Life and times of photography legend Roger Ballen through a retrospective book

By Edward Tsumele, CITYLIFE/ARTS Editor

He has certainly worked hard over the years consistently producing photography works of hard quality if controversial. His is a journey of foresight and single-mindedness that has over the year paid handsomely.  Whether you agree or disagree with the manner in which he represents the human condition through his photographs that he has produced over decades, there is no denying the fact that this PHD geology graduate-turned photographer, is one of the most important photographers of his generation worldwide.

Yes, some of his exhibitions that he has mounted over the years got people talking and they do not always agree with him, but is it not the point of being an artist with a mind of his own? For example his series about poor whites in the countryside of South Africa became controversial, as the assumption has always been that the poor of the poor are always black people in South Africa. But Ballen went out and proved to all and sundry that in fact there are also poor whites in the countryside, living rough and struggling. Those are pictures that some did not want to see, but are important pictures especially as they go against the popular narrative of the poor always being black and not white. He has also mounted other controversial exhibitions in recent years, some of which I had the privilege to attend.

For example, I had an opportunity to view Ballen’s exhibition, partly photography and partly paintings at Maboneng during the lockdown of 2021, and through that exhibition, one could tell that the artist is not afraid of experimentation. After all it is through experimentation and risking getting it wrong that an artist grows. Experimenation makes all of us anxious, afraid of failure, but following failure the chances of making the same mistakes in  future becomes minimal.
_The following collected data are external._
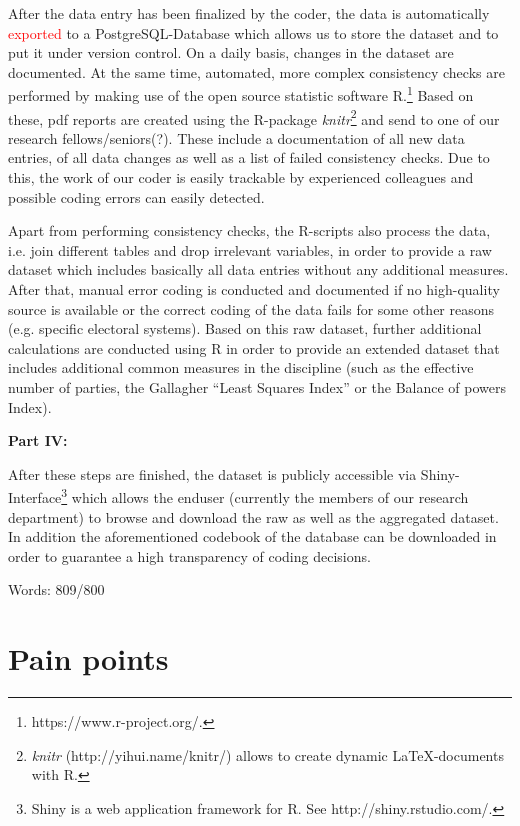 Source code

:\documentclass[
  11pt
]{article}
\begin{document}
After the data entry has been finalized by the coder, the data is automatically \textcolor{red}{exported} to a PostgreSQL-Database which allows us to store the dataset and to put it under version control. On a daily basis, changes in the dataset are documented. At the same time, automated, more complex consistency checks are performed by making use of the open source statistic software R.\footnote{https://www.r-project.org/.} Based on these, pdf reports are created using the R-package \textit{knitr}\footnote{\textit{knitr} (http://yihui.name/knitr/) allows to create dynamic \LaTeX-documents with R.} and send to one of our research fellows/seniors(?). These include a documentation of all new data entries, of all data changes as well as a list of failed consistency checks. Due to this, the work of our coder is easily trackable by experienced colleagues and possible coding errors can easily detected.

Apart from performing consistency checks, the R-scripts also process the data, i.e. join different tables and drop irrelevant variables, in order to provide a raw dataset which includes basically all data entries without any additional measures. After that, manual error coding is conducted and documented if no high-quality source is available or the correct coding of the data fails for some other reasons (e.g. specific electoral systems). Based on this raw dataset, further additional calculations are conducted using R in order to provide an extended dataset that includes additional common measures in the discipline (such as the effective number of parties, the Gallagher “Least Squares Index” or the Balance of powers Index).

\textbf{Part IV:}

After these steps are finished, the dataset is publicly accessible via Shiny-Interface\footnote{Shiny is a web application framework for R. See http://shiny.rstudio.com/.} which allows the enduser (currently the members of our research department) to browse and download the raw as well as the aggregated dataset. In addition the aforementioned codebook of the database can be downloaded in order to guarantee a high transparency of coding decisions.

\vspace*{1cm}

\noindent
Words: 809/800

\section{Pain points}
\end{document}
Known mainly as a photographer, in that exhibition however he experimented with painting, mainly melding photographs and painting, resulting in an exhibition that challenged the viewer. Some may have even been disturbed as Ballen’s work tends to go to dark spaces of the human psyche. This is probably where his philosophy training becomes handy in his work mainly as a photographer and painter. He tends to test the capacity of a viewer to accommodate ideas that we normally find hard to accept in our daily human experience.

Many of his followers will therefore be happy that a book that attempts to look at Ballen’s career over the decades in the form of photographs is eventually out, published by JonathanBall Publishers locally. This is in celebration of Ballen’s work and achievements over the decades. This is a retrospective look at his body of work over the years.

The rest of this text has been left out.